╭─ MATERIAL FOR THIS EXERCISE
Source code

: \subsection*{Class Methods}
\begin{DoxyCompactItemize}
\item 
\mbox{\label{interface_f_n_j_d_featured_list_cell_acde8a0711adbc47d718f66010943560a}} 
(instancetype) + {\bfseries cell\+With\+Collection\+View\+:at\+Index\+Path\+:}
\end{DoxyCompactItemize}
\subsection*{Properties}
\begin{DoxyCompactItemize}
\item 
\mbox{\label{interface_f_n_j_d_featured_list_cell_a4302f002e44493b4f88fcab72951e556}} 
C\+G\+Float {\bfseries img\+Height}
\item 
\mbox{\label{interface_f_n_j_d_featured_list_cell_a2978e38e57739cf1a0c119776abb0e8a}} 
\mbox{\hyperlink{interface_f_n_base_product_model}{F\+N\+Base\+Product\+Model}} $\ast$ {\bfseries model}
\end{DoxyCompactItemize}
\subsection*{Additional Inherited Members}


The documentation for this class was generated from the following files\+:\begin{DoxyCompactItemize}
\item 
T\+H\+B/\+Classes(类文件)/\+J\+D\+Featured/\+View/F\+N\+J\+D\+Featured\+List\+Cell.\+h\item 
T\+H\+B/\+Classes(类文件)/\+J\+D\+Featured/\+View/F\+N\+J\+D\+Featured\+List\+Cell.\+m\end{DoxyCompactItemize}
╰─
╭─ MATERIAL FOR THIS EXERCISE
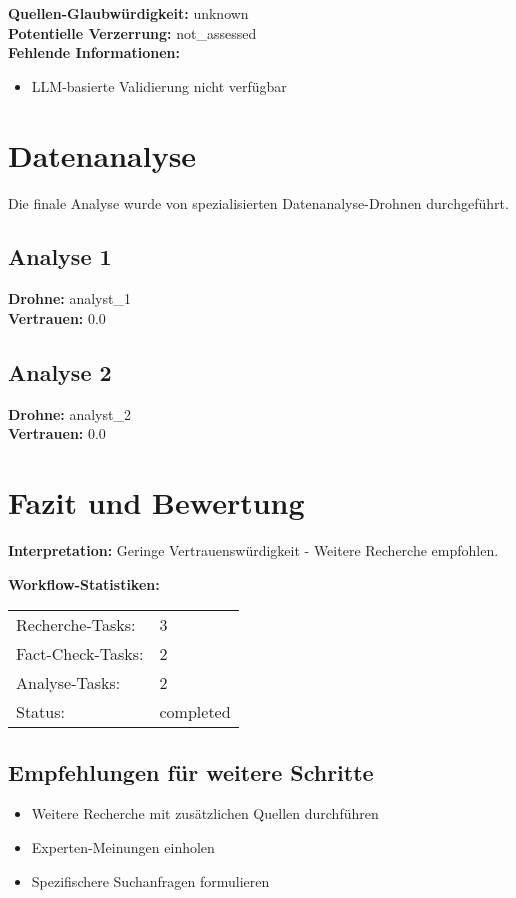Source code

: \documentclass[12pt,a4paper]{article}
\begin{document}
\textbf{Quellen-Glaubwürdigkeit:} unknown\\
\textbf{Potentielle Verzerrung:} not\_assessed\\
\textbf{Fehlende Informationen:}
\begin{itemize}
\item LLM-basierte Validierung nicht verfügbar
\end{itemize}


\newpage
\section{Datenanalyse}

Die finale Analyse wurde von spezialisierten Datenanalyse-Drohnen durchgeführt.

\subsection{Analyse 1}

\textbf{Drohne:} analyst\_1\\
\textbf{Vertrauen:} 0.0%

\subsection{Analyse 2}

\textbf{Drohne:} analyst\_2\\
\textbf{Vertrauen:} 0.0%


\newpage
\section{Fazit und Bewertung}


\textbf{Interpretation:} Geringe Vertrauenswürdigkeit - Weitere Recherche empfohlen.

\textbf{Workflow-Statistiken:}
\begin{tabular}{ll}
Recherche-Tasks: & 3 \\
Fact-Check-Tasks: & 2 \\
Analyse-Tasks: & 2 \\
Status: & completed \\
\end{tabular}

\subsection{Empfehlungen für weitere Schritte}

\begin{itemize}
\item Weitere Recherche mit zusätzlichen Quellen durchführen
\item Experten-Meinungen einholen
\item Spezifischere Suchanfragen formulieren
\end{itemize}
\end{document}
╰─
WHAT THE EXERCISE ASKS »
Scan the data above for the word "label" and report every line where it is found.

FINAL ANSWER »
\mbox{\label{interface_f_n_j_d_featured_list_cell_acde8a0711adbc47d718f66010943560a}} 
\mbox{\label{interface_f_n_j_d_featured_list_cell_a4302f002e44493b4f88fcab72951e556}} 
\mbox{\label{interface_f_n_j_d_featured_list_cell_a2978e38e57739cf1a0c119776abb0e8a}} 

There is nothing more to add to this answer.